The first time my little ears heard the name that sounded similar to ‘Palampur’ was when I watched ‘Raja Hindustani’ in 1996. Remember Aarti’s hometown and Raja’s home with misty air, a copse of trees, vast green meadows? Who won’t fall in love in the lap of such a paradisiacal abode? They called it Palankhet (Palampur + Ranikhet) but the film was shot in Palampur (derived from ‘palum’, meaning lots of water), the tea capital of northwest India.

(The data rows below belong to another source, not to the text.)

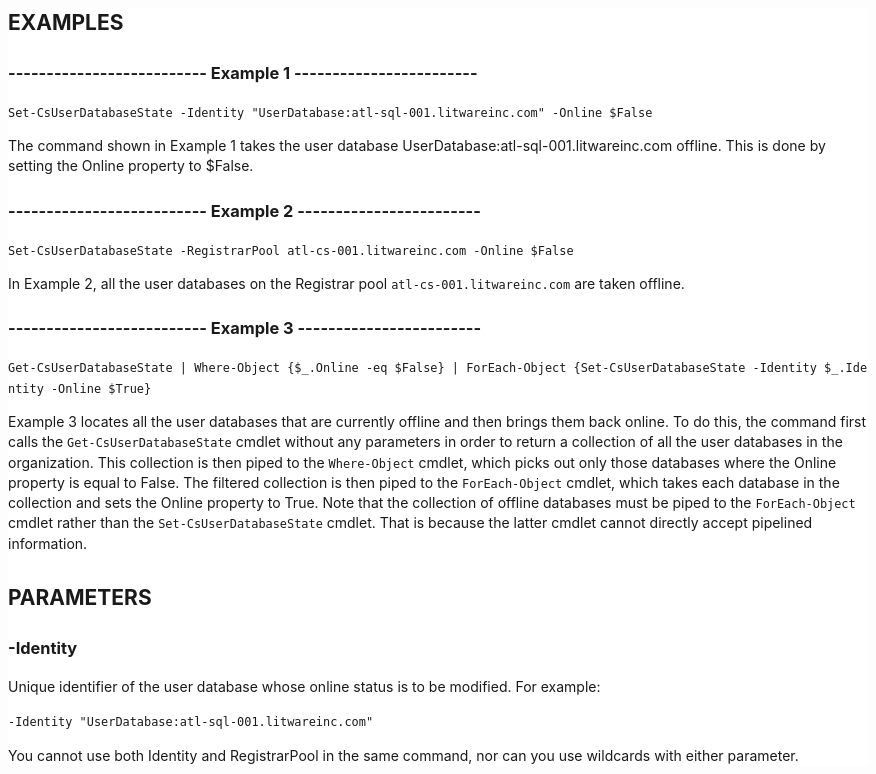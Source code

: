 
## EXAMPLES

### -------------------------- Example 1 ------------------------
```
Set-CsUserDatabaseState -Identity "UserDatabase:atl-sql-001.litwareinc.com" -Online $False
```

The command shown in Example 1 takes the user database UserDatabase:atl-sql-001.litwareinc.com offline.
This is done by setting the Online property to $False.


### -------------------------- Example 2 ------------------------
```
Set-CsUserDatabaseState -RegistrarPool atl-cs-001.litwareinc.com -Online $False
```

In Example 2, all the user databases on the Registrar pool `atl-cs-001.litwareinc.com` are taken offline.


### -------------------------- Example 3 ------------------------
```
Get-CsUserDatabaseState | Where-Object {$_.Online -eq $False} | ForEach-Object {Set-CsUserDatabaseState -Identity $_.Identity -Online $True}
```

Example 3 locates all the user databases that are currently offline and then brings them back online.
To do this, the command first calls the `Get-CsUserDatabaseState` cmdlet without any parameters in order to return a collection of all the user databases in the organization.
This collection is then piped to the `Where-Object` cmdlet, which picks out only those databases where the Online property is equal to False.
The filtered collection is then piped to the `ForEach-Object` cmdlet, which takes each database in the collection and sets the Online property to True.
Note that the collection of offline databases must be piped to the `ForEach-Object` cmdlet rather than the `Set-CsUserDatabaseState` cmdlet.
That is because the latter cmdlet cannot directly accept pipelined information.


## PARAMETERS

### -Identity
Unique identifier of the user database whose online status is to be modified.
For example:

`-Identity "UserDatabase:atl-sql-001.litwareinc.com"`

You cannot use both Identity and RegistrarPool in the same command, nor can you use wildcards with either parameter.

Little did I know that my first visit to Palampur in Kangra valley will happen during my volunteer program at Bhagsu after an impulsive decision taken overnight with a dream of starting our day with a cup of tea amidst the rolling green carpets, smell of fresh grass and a dash of solitude at the tea capital of Himachal Pradesh. My friend and I hired an Activa for Rs. 600 for a full day and picked it up in the morning from Mcleodganj at 7 a.m. to avoid all the traffic that could have ruined the perfect dream breakfast. We paused briefly at the nearby petrol pump to fill up the tank with fuel worth Rs. 200. Helmet on, phones charged, Google Map on, we now started the 39 km (approx.) ride towards Palampur.

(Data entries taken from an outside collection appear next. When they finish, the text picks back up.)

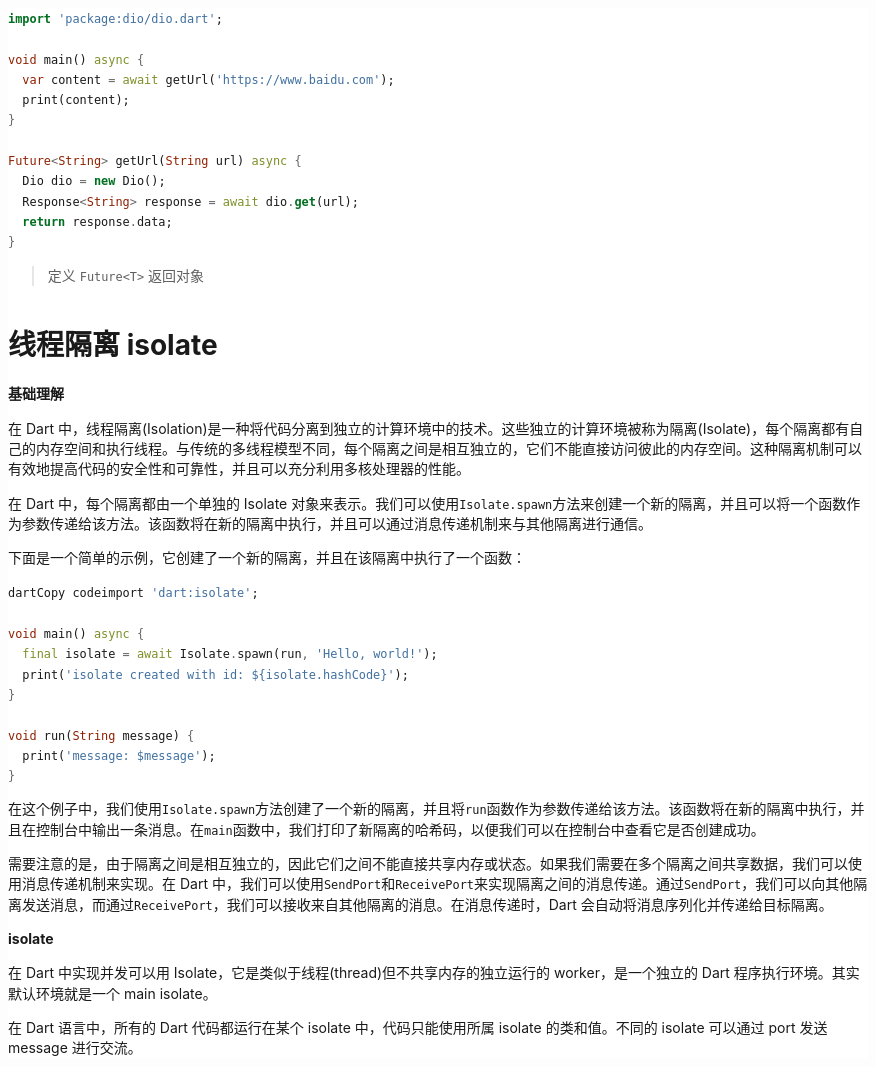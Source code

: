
 ```dart
import 'package:dio/dio.dart';

void main() async {
  var content = await getUrl('https://www.baidu.com');
  print(content);
}

Future<String> getUrl(String url) async {
  Dio dio = new Dio();
  Response<String> response = await dio.get(url);
  return response.data;
}
```

> 定义 `Future<T>` 返回对象

# 线程隔离 isolate

**基础理解**

在 Dart 中，线程隔离(Isolation)是一种将代码分离到独立的计算环境中的技术。这些独立的计算环境被称为隔离(Isolate)，每个隔离都有自己的内存空间和执行线程。与传统的多线程模型不同，每个隔离之间是相互独立的，它们不能直接访问彼此的内存空间。这种隔离机制可以有效地提高代码的安全性和可靠性，并且可以充分利用多核处理器的性能。

在 Dart 中，每个隔离都由一个单独的 Isolate 对象来表示。我们可以使用`Isolate.spawn`方法来创建一个新的隔离，并且可以将一个函数作为参数传递给该方法。该函数将在新的隔离中执行，并且可以通过消息传递机制来与其他隔离进行通信。

下面是一个简单的示例，它创建了一个新的隔离，并且在该隔离中执行了一个函数：

```dart
dartCopy codeimport 'dart:isolate';

void main() async {
  final isolate = await Isolate.spawn(run, 'Hello, world!');
  print('isolate created with id: ${isolate.hashCode}');
}

void run(String message) {
  print('message: $message');
}
```

在这个例子中，我们使用`Isolate.spawn`方法创建了一个新的隔离，并且将`run`函数作为参数传递给该方法。该函数将在新的隔离中执行，并且在控制台中输出一条消息。在`main`函数中，我们打印了新隔离的哈希码，以便我们可以在控制台中查看它是否创建成功。

需要注意的是，由于隔离之间是相互独立的，因此它们之间不能直接共享内存或状态。如果我们需要在多个隔离之间共享数据，我们可以使用消息传递机制来实现。在 Dart 中，我们可以使用`SendPort`和`ReceivePort`来实现隔离之间的消息传递。通过`SendPort`，我们可以向其他隔离发送消息，而通过`ReceivePort`，我们可以接收来自其他隔离的消息。在消息传递时，Dart 会自动将消息序列化并传递给目标隔离。

**isolate**

在 Dart 中实现并发可以用 Isolate，它是类似于线程(thread)但不共享内存的独立运行的 worker，是一个独立的 Dart 程序执行环境。其实默认环境就是一个 main isolate。

在 Dart 语言中，所有的 Dart 代码都运行在某个 isolate 中，代码只能使用所属 isolate 的类和值。不同的 isolate 可以通过 port 发送 message 进行交流。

After continuing on the curves of the Dharamshala – Palampur road for a while, we were soon on the highway and the first halt was at Neugal Khad. Popularly known for being a picnic spot, Neugal Khad reminded me of the standard landscape painting we used to draw as children – Backdrop of mountains, cocoon of greenery, some flying birds and a river stream flowing from a far-off hill, just in this case, the stream was covered by a lot of rocks reminding me of adulthood & its hardships.
Thick Forests on the way to Palampur
A shepherd leads his cattle along the muddy forest roads tapestried with Deodar trees
From Neugal Khad to Palampur, the distance was 2 km. As we resumed the ride, we could soon see the magical landscape with Dhauladhar range painting a dark rainy sky with its faded outlines while the expansive tea estates dazzled with an extra green shine to make up for a cloudy weather.

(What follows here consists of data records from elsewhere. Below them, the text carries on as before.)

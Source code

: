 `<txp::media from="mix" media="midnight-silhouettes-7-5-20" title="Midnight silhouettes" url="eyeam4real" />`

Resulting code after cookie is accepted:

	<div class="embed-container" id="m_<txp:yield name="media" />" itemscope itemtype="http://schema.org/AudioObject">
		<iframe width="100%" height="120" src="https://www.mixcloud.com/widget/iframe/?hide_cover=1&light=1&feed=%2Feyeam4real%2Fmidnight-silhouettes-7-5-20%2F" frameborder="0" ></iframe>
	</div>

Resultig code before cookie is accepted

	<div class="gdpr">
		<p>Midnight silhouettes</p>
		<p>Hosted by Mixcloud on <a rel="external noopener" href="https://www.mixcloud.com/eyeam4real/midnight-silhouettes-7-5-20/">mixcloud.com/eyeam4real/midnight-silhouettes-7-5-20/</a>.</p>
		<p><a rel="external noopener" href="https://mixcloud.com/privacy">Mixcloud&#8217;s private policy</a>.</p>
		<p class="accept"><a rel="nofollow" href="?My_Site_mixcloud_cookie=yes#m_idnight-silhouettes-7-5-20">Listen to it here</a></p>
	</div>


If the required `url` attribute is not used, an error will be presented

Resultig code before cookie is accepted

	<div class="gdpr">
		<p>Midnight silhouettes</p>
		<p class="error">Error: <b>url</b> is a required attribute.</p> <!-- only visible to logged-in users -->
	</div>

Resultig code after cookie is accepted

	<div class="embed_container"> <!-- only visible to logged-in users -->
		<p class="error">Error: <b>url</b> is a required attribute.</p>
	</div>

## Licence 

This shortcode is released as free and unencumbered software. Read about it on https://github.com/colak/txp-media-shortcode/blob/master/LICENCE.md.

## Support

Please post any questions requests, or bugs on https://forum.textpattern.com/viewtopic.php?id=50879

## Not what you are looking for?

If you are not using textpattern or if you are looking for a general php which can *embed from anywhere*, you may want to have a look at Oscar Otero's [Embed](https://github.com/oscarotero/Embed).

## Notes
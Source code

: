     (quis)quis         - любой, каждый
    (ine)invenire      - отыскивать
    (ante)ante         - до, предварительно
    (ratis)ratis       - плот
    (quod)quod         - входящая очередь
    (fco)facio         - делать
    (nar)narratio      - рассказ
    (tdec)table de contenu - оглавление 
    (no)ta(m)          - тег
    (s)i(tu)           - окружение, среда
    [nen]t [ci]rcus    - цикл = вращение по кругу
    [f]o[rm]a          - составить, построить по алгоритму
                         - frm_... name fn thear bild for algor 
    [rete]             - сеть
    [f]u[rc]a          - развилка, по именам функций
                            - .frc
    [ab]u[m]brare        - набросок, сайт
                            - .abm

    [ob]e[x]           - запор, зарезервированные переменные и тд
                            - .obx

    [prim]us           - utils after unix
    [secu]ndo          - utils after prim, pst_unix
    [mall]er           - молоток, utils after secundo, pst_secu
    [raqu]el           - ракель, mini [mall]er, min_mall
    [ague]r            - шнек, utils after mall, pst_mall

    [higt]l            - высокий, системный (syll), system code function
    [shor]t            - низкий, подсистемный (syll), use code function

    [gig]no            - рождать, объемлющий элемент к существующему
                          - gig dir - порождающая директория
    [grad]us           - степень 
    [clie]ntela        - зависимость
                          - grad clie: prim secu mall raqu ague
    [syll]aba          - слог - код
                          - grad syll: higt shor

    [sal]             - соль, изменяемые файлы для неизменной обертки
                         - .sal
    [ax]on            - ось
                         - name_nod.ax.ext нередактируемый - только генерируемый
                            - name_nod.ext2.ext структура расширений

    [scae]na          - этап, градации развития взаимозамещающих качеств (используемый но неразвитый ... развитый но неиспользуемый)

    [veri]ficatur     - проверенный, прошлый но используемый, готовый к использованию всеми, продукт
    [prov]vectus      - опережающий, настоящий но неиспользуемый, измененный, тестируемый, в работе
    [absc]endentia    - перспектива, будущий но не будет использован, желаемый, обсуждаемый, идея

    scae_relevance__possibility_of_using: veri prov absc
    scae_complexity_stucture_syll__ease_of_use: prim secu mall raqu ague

Before moving further, I must tell you that if you are expecting Palampur to be an out and out hill station with infinite green pastures and some tiny modest markets to give you the ideal feeling, you are in for a little surprise. First of all, Palampur does sound like a small town but in reality, it is among the top 10 largest cities of Himachal Pradesh. Second of all, the markets here are anything but small, beaming with famous flamboyant brands and you will find more outlets of Cafe Coffee Day & Domino’s than the small local tea & coffee stalls to take a break at. We chose Dominos as for some reason, most places were closed that day and we were too hungry to explore the local cuisine at the moment, perhaps some other time.
After gulping one full portion of garlic breadsticks and a large pizza, we headed towards the highlight of the town – the sprawling tea estates. Local & migratory reapers and thatched huts snuggling in layers of the tea estates was a spectacle that lit up my eyes and captured it all in a blink.
On our way to Lower Dharamshala, which was our next planned destination, we visited the Baijnath Temple, a 13th-century shrine dedicated to Lord Shiva, located 16 km away from Palampur. Locating this temple was slightly tricky and that’s where the old-school technique of asking local strangers won over sticking our heads in Google Maps. The Baijnath temple is beautiful and exemplifies the early medieval North Indian architecture but the most interesting part about this temple is the number of stories carved in its walls. The different versions of stories talk about the establishment of Shivling at this temple owing to Ravana’s worship of Lord Shiva. This is the reason why the town of Baijnath is noted for not celebrating Dussehra as a mark of respect for Ravana’s devotion towards Lord Shiva.
Even though it’s not like what they show in the movies, if you want to see the union of two priceless elements of nature – water and greenery, a day trip to Palampur must be among the top destinations on your travel list.